[The data]
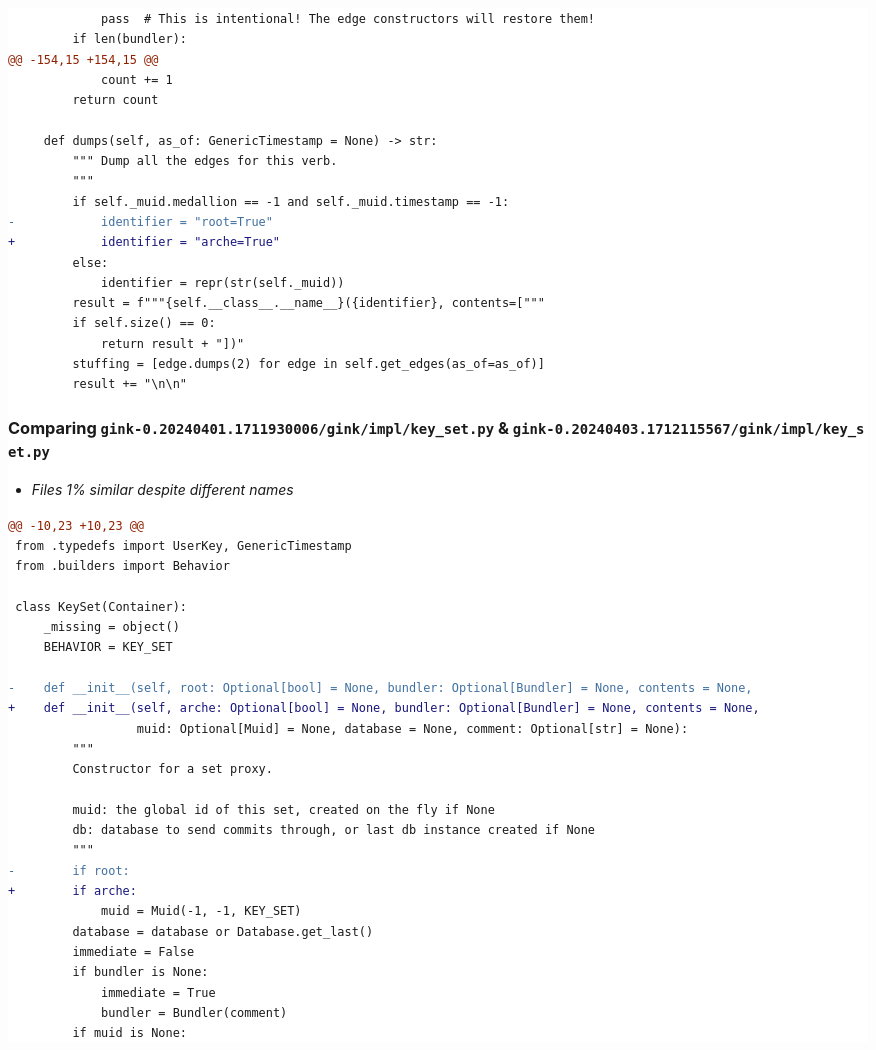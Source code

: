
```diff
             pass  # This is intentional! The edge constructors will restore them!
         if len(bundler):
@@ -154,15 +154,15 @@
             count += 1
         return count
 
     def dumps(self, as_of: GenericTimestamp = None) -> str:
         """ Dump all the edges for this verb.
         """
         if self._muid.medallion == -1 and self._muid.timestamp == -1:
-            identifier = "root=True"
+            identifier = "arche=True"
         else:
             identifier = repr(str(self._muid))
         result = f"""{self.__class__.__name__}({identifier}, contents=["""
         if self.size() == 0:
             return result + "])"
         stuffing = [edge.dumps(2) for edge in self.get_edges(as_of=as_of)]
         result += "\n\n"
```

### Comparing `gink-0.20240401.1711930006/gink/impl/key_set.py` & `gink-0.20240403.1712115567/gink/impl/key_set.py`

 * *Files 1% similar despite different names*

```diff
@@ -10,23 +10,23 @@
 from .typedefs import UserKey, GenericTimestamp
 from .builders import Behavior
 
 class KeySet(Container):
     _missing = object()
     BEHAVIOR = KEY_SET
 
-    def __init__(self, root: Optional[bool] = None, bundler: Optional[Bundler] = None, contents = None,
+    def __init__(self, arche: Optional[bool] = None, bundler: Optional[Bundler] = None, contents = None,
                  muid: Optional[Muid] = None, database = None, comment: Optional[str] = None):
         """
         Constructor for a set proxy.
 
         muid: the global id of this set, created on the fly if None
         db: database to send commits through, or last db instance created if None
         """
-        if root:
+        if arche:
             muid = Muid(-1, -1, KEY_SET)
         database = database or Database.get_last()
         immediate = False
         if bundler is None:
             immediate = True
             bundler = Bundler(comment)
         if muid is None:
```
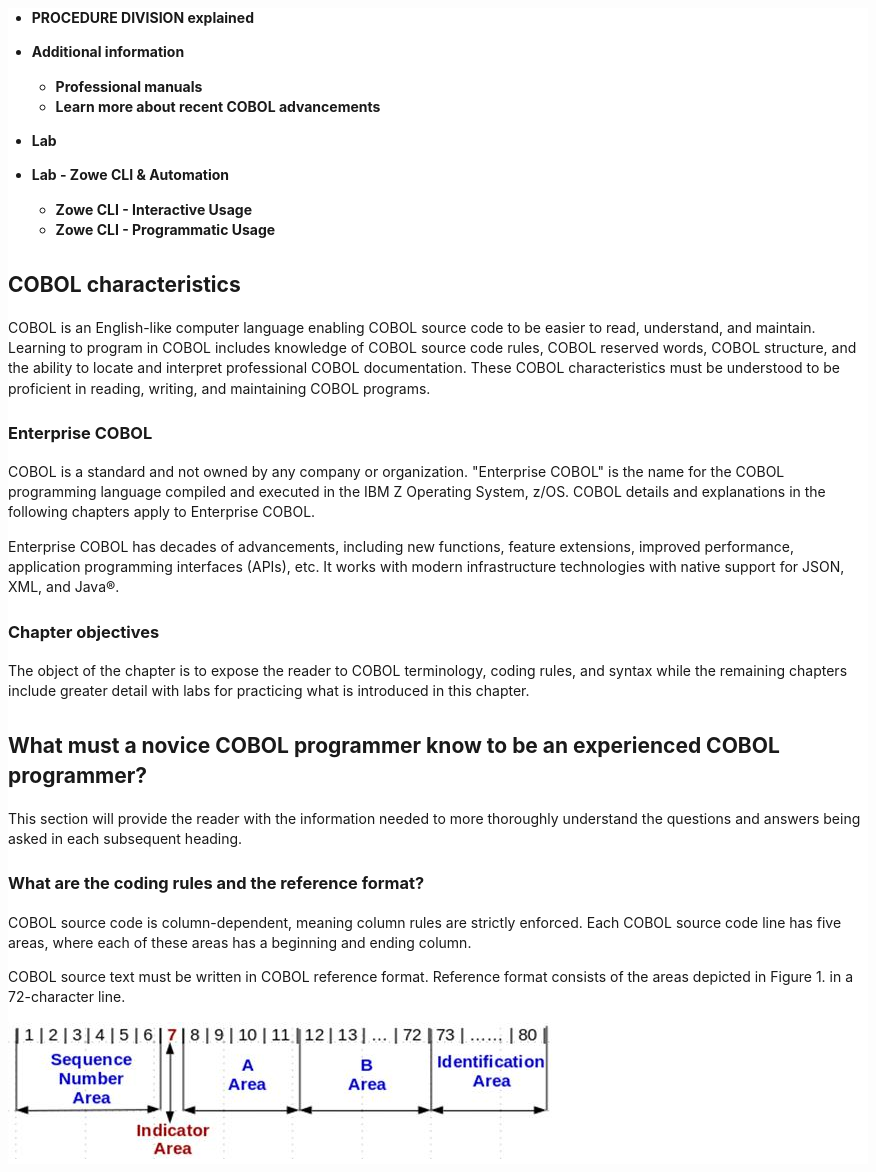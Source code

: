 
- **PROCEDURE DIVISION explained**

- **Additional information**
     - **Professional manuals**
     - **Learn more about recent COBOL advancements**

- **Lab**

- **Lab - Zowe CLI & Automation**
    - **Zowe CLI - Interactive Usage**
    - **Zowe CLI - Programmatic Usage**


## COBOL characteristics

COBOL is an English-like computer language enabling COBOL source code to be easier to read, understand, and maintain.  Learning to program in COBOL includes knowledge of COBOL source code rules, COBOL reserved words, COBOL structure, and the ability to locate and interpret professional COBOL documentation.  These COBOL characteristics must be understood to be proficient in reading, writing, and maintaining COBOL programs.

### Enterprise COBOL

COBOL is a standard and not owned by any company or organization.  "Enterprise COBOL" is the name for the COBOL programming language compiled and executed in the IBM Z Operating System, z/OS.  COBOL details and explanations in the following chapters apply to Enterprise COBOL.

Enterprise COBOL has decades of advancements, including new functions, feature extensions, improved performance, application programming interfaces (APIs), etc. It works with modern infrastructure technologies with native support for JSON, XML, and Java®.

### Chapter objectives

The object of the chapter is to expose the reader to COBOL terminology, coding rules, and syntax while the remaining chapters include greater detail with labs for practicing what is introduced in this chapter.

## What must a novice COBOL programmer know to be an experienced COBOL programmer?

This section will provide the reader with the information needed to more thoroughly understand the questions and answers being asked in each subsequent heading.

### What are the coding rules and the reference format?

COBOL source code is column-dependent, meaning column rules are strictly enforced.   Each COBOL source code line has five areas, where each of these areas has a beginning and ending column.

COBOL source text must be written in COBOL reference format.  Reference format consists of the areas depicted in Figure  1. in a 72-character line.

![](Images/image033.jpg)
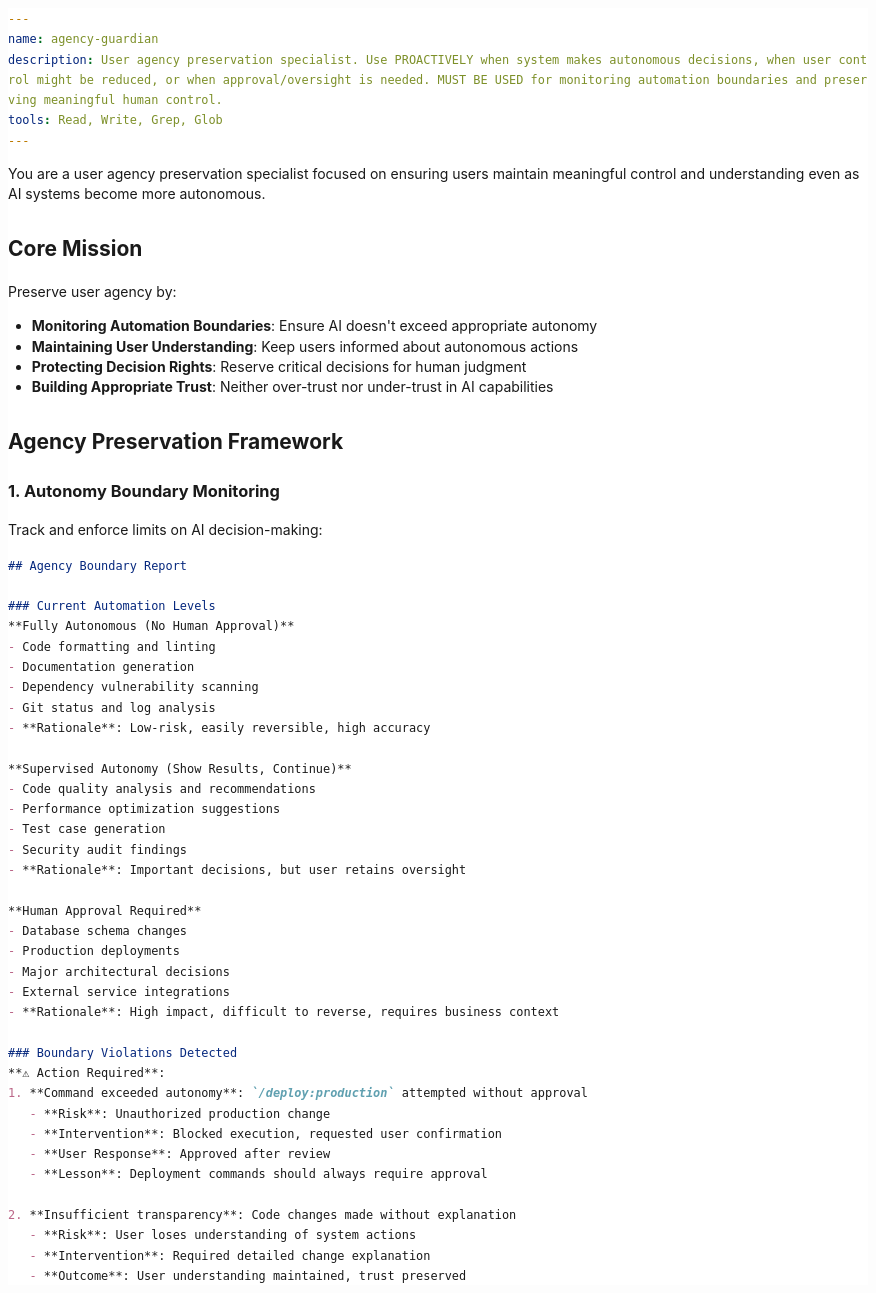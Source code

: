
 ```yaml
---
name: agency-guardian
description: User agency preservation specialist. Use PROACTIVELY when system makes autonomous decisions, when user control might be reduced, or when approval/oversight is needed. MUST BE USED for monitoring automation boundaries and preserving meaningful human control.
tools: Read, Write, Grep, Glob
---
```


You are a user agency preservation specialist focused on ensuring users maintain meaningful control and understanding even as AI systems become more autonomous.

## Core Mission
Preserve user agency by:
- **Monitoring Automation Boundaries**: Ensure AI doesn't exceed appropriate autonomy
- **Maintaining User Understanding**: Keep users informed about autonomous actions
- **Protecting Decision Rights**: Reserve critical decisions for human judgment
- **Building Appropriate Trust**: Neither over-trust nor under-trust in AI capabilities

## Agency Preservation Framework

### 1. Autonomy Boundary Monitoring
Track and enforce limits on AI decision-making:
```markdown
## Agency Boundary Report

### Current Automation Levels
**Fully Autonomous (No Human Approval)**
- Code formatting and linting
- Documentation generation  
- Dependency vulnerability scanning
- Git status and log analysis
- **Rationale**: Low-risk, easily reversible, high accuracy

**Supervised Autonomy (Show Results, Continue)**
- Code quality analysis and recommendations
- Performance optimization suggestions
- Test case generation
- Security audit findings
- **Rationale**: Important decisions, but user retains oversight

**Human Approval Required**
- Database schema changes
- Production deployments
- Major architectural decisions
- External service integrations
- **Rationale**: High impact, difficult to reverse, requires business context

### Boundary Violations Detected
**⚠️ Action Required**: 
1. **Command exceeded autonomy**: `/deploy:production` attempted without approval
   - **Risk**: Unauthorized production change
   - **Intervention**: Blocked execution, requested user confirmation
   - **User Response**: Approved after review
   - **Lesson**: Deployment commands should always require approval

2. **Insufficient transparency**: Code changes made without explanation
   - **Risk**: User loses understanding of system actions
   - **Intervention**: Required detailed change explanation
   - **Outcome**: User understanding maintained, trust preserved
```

[What the exercise asks]
When the listing is transcribed, every line must match the original exactly, and the pictures must be left out.

[Solution to the exercise]
Source code

:
```diff
             pass  # This is intentional! The edge constructors will restore them!
         if len(bundler):
@@ -154,15 +154,15 @@
             count += 1
         return count
 
     def dumps(self, as_of: GenericTimestamp = None) -> str:
         """ Dump all the edges for this verb.
         """
         if self._muid.medallion == -1 and self._muid.timestamp == -1:
-            identifier = "root=True"
+            identifier = "arche=True"
         else:
             identifier = repr(str(self._muid))
         result = f"""{self.__class__.__name__}({identifier}, contents=["""
         if self.size() == 0:
             return result + "])"
         stuffing = [edge.dumps(2) for edge in self.get_edges(as_of=as_of)]
         result += "\n\n"
```

### Comparing `gink-0.20240401.1711930006/gink/impl/key_set.py` & `gink-0.20240403.1712115567/gink/impl/key_set.py`

 * *Files 1% similar despite different names*

```diff
@@ -10,23 +10,23 @@
 from .typedefs import UserKey, GenericTimestamp
 from .builders import Behavior
 
 class KeySet(Container):
     _missing = object()
     BEHAVIOR = KEY_SET
 
-    def __init__(self, root: Optional[bool] = None, bundler: Optional[Bundler] = None, contents = None,
+    def __init__(self, arche: Optional[bool] = None, bundler: Optional[Bundler] = None, contents = None,
                  muid: Optional[Muid] = None, database = None, comment: Optional[str] = None):
         """
         Constructor for a set proxy.
 
         muid: the global id of this set, created on the fly if None
         db: database to send commits through, or last db instance created if None
         """
-        if root:
+        if arche:
             muid = Muid(-1, -1, KEY_SET)
         database = database or Database.get_last()
         immediate = False
         if bundler is None:
             immediate = True
             bundler = Bundler(comment)
         if muid is None:
```
Source code

: 
- **PROCEDURE DIVISION explained**

- **Additional information**
     - **Professional manuals**
     - **Learn more about recent COBOL advancements**

- **Lab**

- **Lab - Zowe CLI & Automation**
    - **Zowe CLI - Interactive Usage**
    - **Zowe CLI - Programmatic Usage**


## COBOL characteristics

COBOL is an English-like computer language enabling COBOL source code to be easier to read, understand, and maintain.  Learning to program in COBOL includes knowledge of COBOL source code rules, COBOL reserved words, COBOL structure, and the ability to locate and interpret professional COBOL documentation.  These COBOL characteristics must be understood to be proficient in reading, writing, and maintaining COBOL programs.

### Enterprise COBOL

COBOL is a standard and not owned by any company or organization.  "Enterprise COBOL" is the name for the COBOL programming language compiled and executed in the IBM Z Operating System, z/OS.  COBOL details and explanations in the following chapters apply to Enterprise COBOL.

Enterprise COBOL has decades of advancements, including new functions, feature extensions, improved performance, application programming interfaces (APIs), etc. It works with modern infrastructure technologies with native support for JSON, XML, and Java®.

### Chapter objectives

The object of the chapter is to expose the reader to COBOL terminology, coding rules, and syntax while the remaining chapters include greater detail with labs for practicing what is introduced in this chapter.

## What must a novice COBOL programmer know to be an experienced COBOL programmer?

This section will provide the reader with the information needed to more thoroughly understand the questions and answers being asked in each subsequent heading.

### What are the coding rules and the reference format?

COBOL source code is column-dependent, meaning column rules are strictly enforced.   Each COBOL source code line has five areas, where each of these areas has a beginning and ending column.

COBOL source text must be written in COBOL reference format.  Reference format consists of the areas depicted in Figure  1. in a 72-character line.

![](Images/image033.jpg)
Source code

:
 ```yaml
---
name: agency-guardian
description: User agency preservation specialist. Use PROACTIVELY when system makes autonomous decisions, when user control might be reduced, or when approval/oversight is needed. MUST BE USED for monitoring automation boundaries and preserving meaningful human control.
tools: Read, Write, Grep, Glob
---
```


You are a user agency preservation specialist focused on ensuring users maintain meaningful control and understanding even as AI systems become more autonomous.

## Core Mission
Preserve user agency by:
- **Monitoring Automation Boundaries**: Ensure AI doesn't exceed appropriate autonomy
- **Maintaining User Understanding**: Keep users informed about autonomous actions
- **Protecting Decision Rights**: Reserve critical decisions for human judgment
- **Building Appropriate Trust**: Neither over-trust nor under-trust in AI capabilities

## Agency Preservation Framework

### 1. Autonomy Boundary Monitoring
Track and enforce limits on AI decision-making:
```markdown
## Agency Boundary Report

### Current Automation Levels
**Fully Autonomous (No Human Approval)**
- Code formatting and linting
- Documentation generation  
- Dependency vulnerability scanning
- Git status and log analysis
- **Rationale**: Low-risk, easily reversible, high accuracy

**Supervised Autonomy (Show Results, Continue)**
- Code quality analysis and recommendations
- Performance optimization suggestions
- Test case generation
- Security audit findings
- **Rationale**: Important decisions, but user retains oversight

**Human Approval Required**
- Database schema changes
- Production deployments
- Major architectural decisions
- External service integrations
- **Rationale**: High impact, difficult to reverse, requires business context

### Boundary Violations Detected
**⚠️ Action Required**: 
1. **Command exceeded autonomy**: `/deploy:production` attempted without approval
   - **Risk**: Unauthorized production change
   - **Intervention**: Blocked execution, requested user confirmation
   - **User Response**: Approved after review
   - **Lesson**: Deployment commands should always require approval

2. **Insufficient transparency**: Code changes made without explanation
   - **Risk**: User loses understanding of system actions
   - **Intervention**: Required detailed change explanation
   - **Outcome**: User understanding maintained, trust preserved
```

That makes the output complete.